Fin de vie: "La loi qui a été votée est clairement déséquilibrée", estime Valérie Pécresse, présidente LR de la région Île-de-France
Transcription Whisper (large-v3), avec identification des locuteurs. À recouper avec la source d'origine.
Moi, je suis un peu triste sur cette loi aussi. Vous allez me dire, je suis triste sur beaucoup de sujets. Oui, mais l'époque n'est pas joyeuse. Non, l'époque n'est pas joyeuse. Je suis triste parce que je trouve que la loi qui a été votée est clairement pour moi déséquilibrée. Elle est déséquilibrée parce qu'elle n'apporte pas aux personnes les plus vulnérables les garanties de protection que la société française doit leur donner. Parce que, alors, moi je suis une petite fille de psychiatre.
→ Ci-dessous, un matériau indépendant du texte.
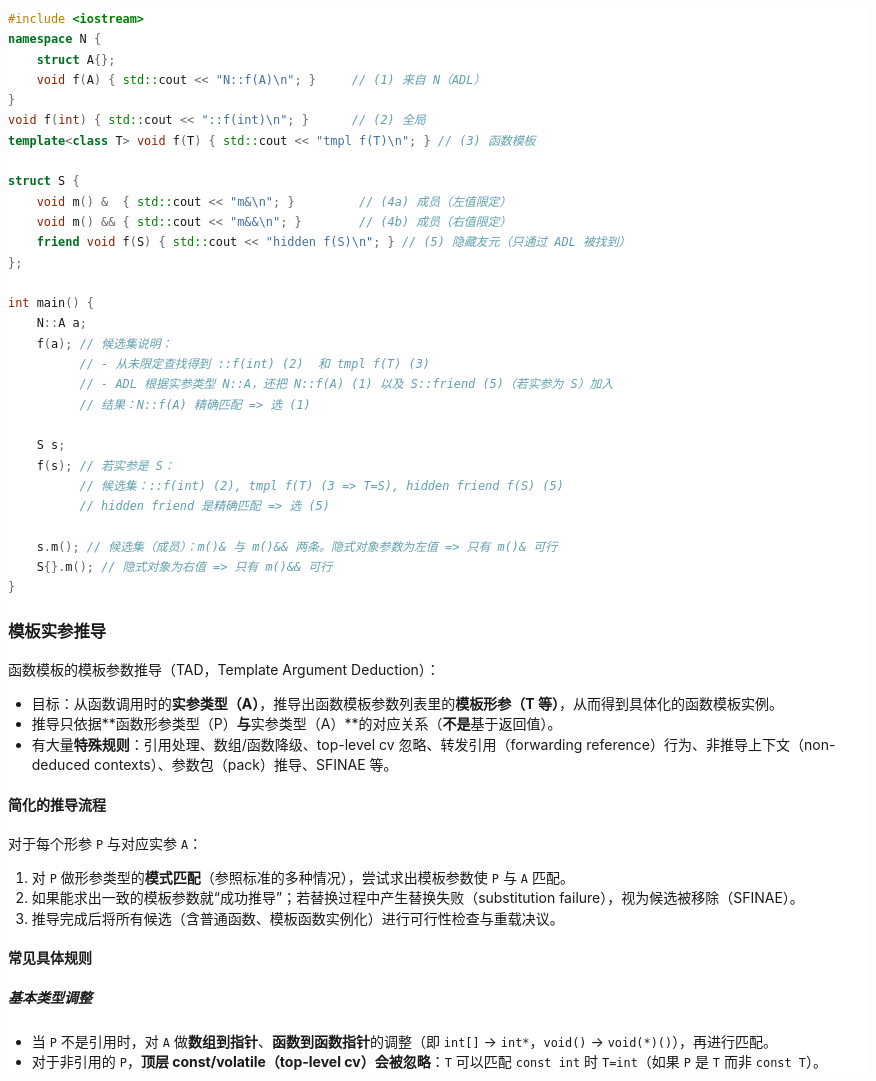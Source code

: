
 ```cpp
#include <iostream>
namespace N {
    struct A{};
    void f(A) { std::cout << "N::f(A)\n"; }     // (1) 来自 N（ADL）
}
void f(int) { std::cout << "::f(int)\n"; }      // (2) 全局
template<class T> void f(T) { std::cout << "tmpl f(T)\n"; } // (3) 函数模板

struct S {
    void m() &  { std::cout << "m&\n"; }         // (4a) 成员（左值限定）
    void m() && { std::cout << "m&&\n"; }        // (4b) 成员（右值限定）
    friend void f(S) { std::cout << "hidden f(S)\n"; } // (5) 隐藏友元（只通过 ADL 被找到）
};

int main() {
    N::A a;
    f(a); // 候选集说明：
          // - 从未限定查找得到 ::f(int) (2)  和 tmpl f(T) (3)
          // - ADL 根据实参类型 N::A，还把 N::f(A) (1) 以及 S::friend (5)（若实参为 S）加入
          // 结果：N::f(A) 精确匹配 => 选 (1)

    S s;
    f(s); // 若实参是 S：
          // 候选集：::f(int) (2), tmpl f(T) (3 => T=S), hidden friend f(S) (5)
          // hidden friend 是精确匹配 => 选 (5)

    s.m(); // 候选集（成员）：m()& 与 m()&& 两条。隐式对象参数为左值 => 只有 m()& 可行
    S{}.m(); // 隐式对象为右值 => 只有 m()&& 可行
}
```

### 模板实参推导

函数模板的模板参数推导（TAD，Template Argument Deduction）：

- 目标：从函数调用时的**实参类型（A）**，推导出函数模板参数列表里的**模板形参（T 等）**，从而得到具体化的函数模板实例。
- 推导只依据**函数形参类型（P）**与**实参类型（A）**的对应关系（**不是**基于返回值）。
- 有大量**特殊规则**：引用处理、数组/函数降级、top-level cv 忽略、转发引用（forwarding reference）行为、非推导上下文（non-deduced contexts）、参数包（pack）推导、SFINAE 等。

#### 简化的推导流程

对于每个形参 `P` 与对应实参 `A`：

1. 对 `P` 做形参类型的**模式匹配**（参照标准的多种情况），尝试求出模板参数使 `P` 与 `A` 匹配。
2. 如果能求出一致的模板参数就“成功推导”；若替换过程中产生替换失败（substitution failure），视为候选被移除（SFINAE）。
3. 推导完成后将所有候选（含普通函数、模板函数实例化）进行可行性检查与重载决议。

#### 常见具体规则

##### 基本类型调整

- 当 `P` 不是引用时，对 `A` 做**数组到指针**、**函数到函数指针**的调整（即 `int[]` → `int*`，`void()` → `void(*)()`），再进行匹配。
- 对于非引用的 `P`，**顶层 const/volatile（top-level cv）会被忽略**：`T` 可以匹配 `const int` 时 `T=int`（如果 `P` 是 `T` 而非 `const T`）。
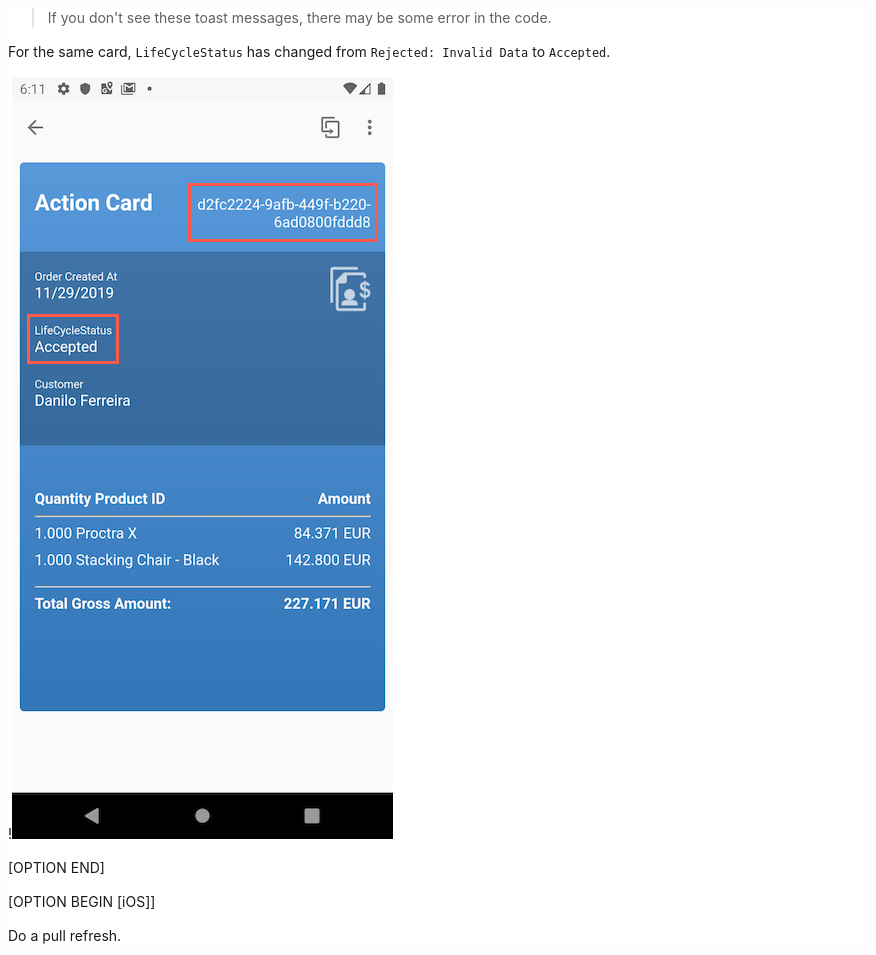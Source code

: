 > If you don't see these toast messages, there may be some error in the code.

For the same card, `LifeCycleStatus` has changed from `Rejected: Invalid Data` to `Accepted`.

!![MobileCardsImage](img_38.png)

[OPTION END]

[OPTION BEGIN [iOS]]

Do a pull refresh.
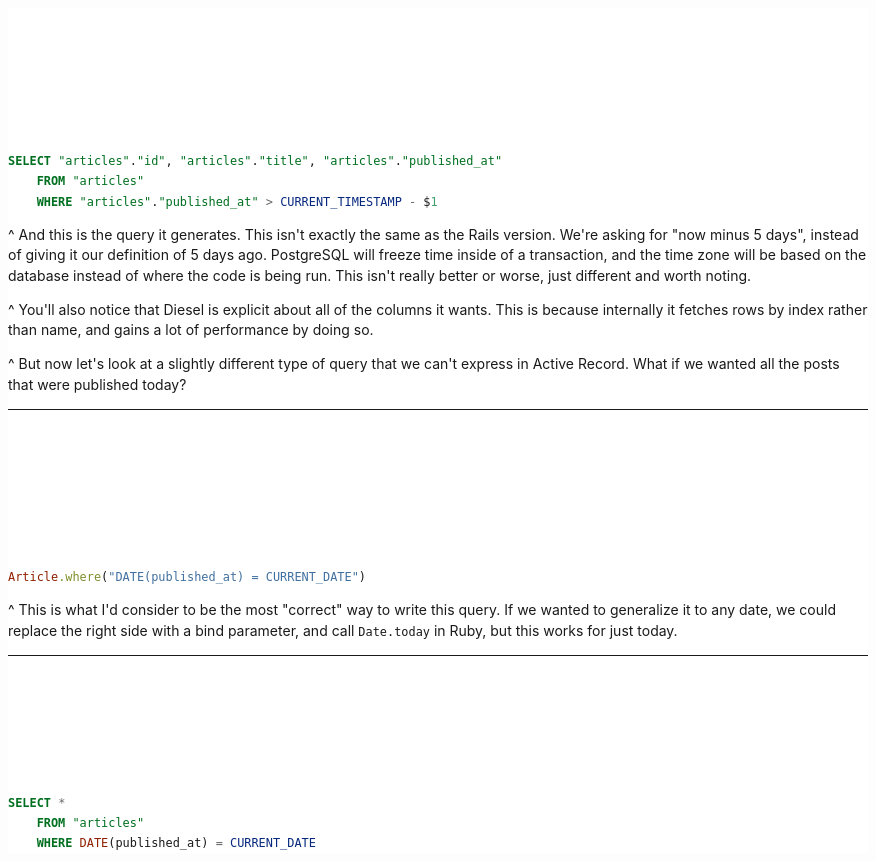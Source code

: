 
```sql







SELECT "articles"."id", "articles"."title", "articles"."published_at"
    FROM "articles"
    WHERE "articles"."published_at" > CURRENT_TIMESTAMP - $1
```

^ And this is the query it generates. This isn't exactly the same as the Rails version. We're asking for "now minus 5 days", instead of giving it our definition of 5 days ago. PostgreSQL will freeze time inside of a transaction, and the time zone will be based on the database instead of where the code is being run. This isn't really better or worse, just different and worth noting.

^ You'll also notice that Diesel is explicit about all of the columns it wants. This is because internally it fetches rows by index rather than name, and gains a lot of performance by doing so.

^ But now let's look at a slightly different type of query that we can't express in Active Record. What if we wanted all the posts that were published today?

---

```ruby







Article.where("DATE(published_at) = CURRENT_DATE")
```

^ This is what I'd consider to be the most "correct" way to write this query. If we wanted to generalize it to any date, we could replace the right side with a bind parameter, and call `Date.today` in Ruby, but this works for just today.

---

```sql






SELECT *
    FROM "articles"
    WHERE DATE(published_at) = CURRENT_DATE
```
Mon grand-père m'a toujours dit, et j'ai été élevé en partie par mon grand-père, il m'a toujours dit qu'il avait rencontré dans sa vie des gens qui, un jour, voulaient mourir, avaient des pensées suicidaires, et qui, quelques semaines plus tard, pouvaient être complètement guéris. Donc, il faut faire très attention. Il faut que cette loi, elle veille à mettre des gardes fous qui protègent les plus vulnérables, qu'on ait un délai de rétractation, qu'on ait l'accès aux soins palliatifs pour tous. Parce que la vérité, c'est que beaucoup de personnes souhaitent en réalité être soulagées de leur douleur, mais aller jusqu'au bout de leur vie.
Et en fait, c'est quand ils n'ont plus d'espoir, quand ils sont confrontés à la douleur seuls, que, évidemment, ils peuvent prendre des mauvaises décisions. Et puis, par ailleurs, il faut protéger vraiment les personnes qui seront sous tutelles, sous curatelles. Enfin, il faut faire très attention. Moi, je suis inquiète. Je suis inquiète de cette loi. Et pourtant, au démarrage, je voyais bien qu'il y avait des failles dans la loi Claes-Léonetti, qu'il y avait peut-être nécessité, pour certaines maladies neurodégénératives, de trouver des solutions qui permettraient de soulager les souffrances. Donc, vous voyez, j'étais ouverte.
Mais là, je trouve que la loi, telle qu'elle est votée, elle m'inquiète. Merci.